Almeno il rappresentante sardo di Flumini Mannu dovrebbe conoscere la storia dei pastori. Sapere che pur con crisi e difficoltà immani, la pastorizia è stata storicamente l’unico comparto economico che ha sempre retto: anche a fronte degli Editti delle Chiudende, della la rottura dei Trattati doganali con la Francia con Crispi, della rovinosa e fallimentare industrializzazione, dello strozzinaggio delle banche, della lingua blu. Ha retto – e continua a reggere – perché si tratta dell’unica industria, endogena e autocentrata, che verticalizza la materia prima – il latte soprattutto – e crea un indotto che nessuna altra industria nell’Isola ha mai creato. L’unica “industria” legata al territorio e ai saperi tradizionali, diffusa ubiquitariamente, al contrario dell’industria per “poli”. Che presiede, salvaguardia e difende l’ambiente, che è in forte simbiosi con la storia, la tradizione, la civiltà, la cultura e la lingua sarda.
In realtà l’attacco alla pastorizia e ai pastori è l’alibi dei nuovi furones per sequestrare e impadronirsi del territorio e della terra: l’unica vera ricchezza della Sardegna. Anche in questo caso, a conferma dell’antico adagio sardo, furat chie benit dae su mare. I ladroni vengono da fuori. Sunt istranzos. Sembra addirittura che fra i partner della Società Flumini Mannu vi siano sauditi e cinesi. Naturalmente anche questa volta – come sempre nella nostra storia – hanno bisogno degli elementi locali, di ascari. Come mediatori del colonialismo.

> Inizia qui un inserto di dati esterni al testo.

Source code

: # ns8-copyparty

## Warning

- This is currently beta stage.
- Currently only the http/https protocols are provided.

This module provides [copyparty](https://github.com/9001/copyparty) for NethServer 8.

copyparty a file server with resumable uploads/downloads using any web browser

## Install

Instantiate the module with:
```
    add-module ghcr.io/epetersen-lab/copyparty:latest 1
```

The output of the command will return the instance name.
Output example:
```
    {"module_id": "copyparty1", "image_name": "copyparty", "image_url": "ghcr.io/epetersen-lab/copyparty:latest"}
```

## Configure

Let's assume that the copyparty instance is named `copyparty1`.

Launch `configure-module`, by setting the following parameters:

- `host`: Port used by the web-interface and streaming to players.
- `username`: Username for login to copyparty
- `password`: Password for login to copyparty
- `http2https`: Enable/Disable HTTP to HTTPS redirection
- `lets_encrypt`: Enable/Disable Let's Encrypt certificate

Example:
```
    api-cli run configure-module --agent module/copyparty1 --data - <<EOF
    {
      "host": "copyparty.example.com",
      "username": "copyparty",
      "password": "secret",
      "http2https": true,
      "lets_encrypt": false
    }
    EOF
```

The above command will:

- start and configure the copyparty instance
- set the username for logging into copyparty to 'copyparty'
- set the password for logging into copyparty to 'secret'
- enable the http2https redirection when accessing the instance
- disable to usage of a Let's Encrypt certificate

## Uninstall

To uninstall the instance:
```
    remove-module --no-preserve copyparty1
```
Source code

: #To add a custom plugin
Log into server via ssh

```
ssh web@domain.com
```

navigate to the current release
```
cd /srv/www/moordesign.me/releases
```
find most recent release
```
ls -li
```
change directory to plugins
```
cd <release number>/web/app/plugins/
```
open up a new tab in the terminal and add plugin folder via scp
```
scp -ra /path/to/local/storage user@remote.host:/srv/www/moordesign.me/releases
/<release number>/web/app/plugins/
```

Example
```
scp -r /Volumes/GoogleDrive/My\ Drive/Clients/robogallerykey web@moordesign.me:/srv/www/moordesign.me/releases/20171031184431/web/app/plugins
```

Certo promettono occupazione e benessere:. “Investiremo un miliardo, creeremo posti di lavoro” hanno scritto. Ma si tratta del drammatico déjà–vu.Vengono, s’intascano gli incentivi, fanno colossali profitti che s’involano fuori: poco importa se ieri a Milano con Rovelli e oggi magari a Londra o Pechino o a Riyāḍ. Lasciando nell’Isola non lavoro ma devastazione. La stessa Regione sarda infatti avrebbe individuato alcune contraddizioni nella descrizione dell’impatto sui terreni: all’inizio la Flumini Mannu aveva definito non necessari la bonifica ma poi – spiegano alla Regione – sarebbero spuntati alcuni ettari che verrebbero compromessi dai pannelli.
In tutta la vicenda occorre pèrò prendere atto di un elemento positivo: l’opposizione dei Sardi al progetto di sequestro del nostro territorio. Sono infatti contrari non solo i pastori e le Associazioni di categoria ma le popolazioni, gli Ambientalisti; i Consorzi di tutela (dell’agnello IGP, del pecorino romano: nella zona interessata al progetto ci sono importanti aziende casearie che godono dei marchi Dop e Igp e avrebbero solo svantaggi); il Corpo Forestale (che bolla come “esilaranti” le tesi di Flumini Mannu); l’Università di Sassari; la Soprintendenza.
Ha espresso parere negativo la stessa Regione. Ma in ultima analisi, le competenze sulla decisione finale, spettano a Roma. Alla faccia dell’Autonomia speciale!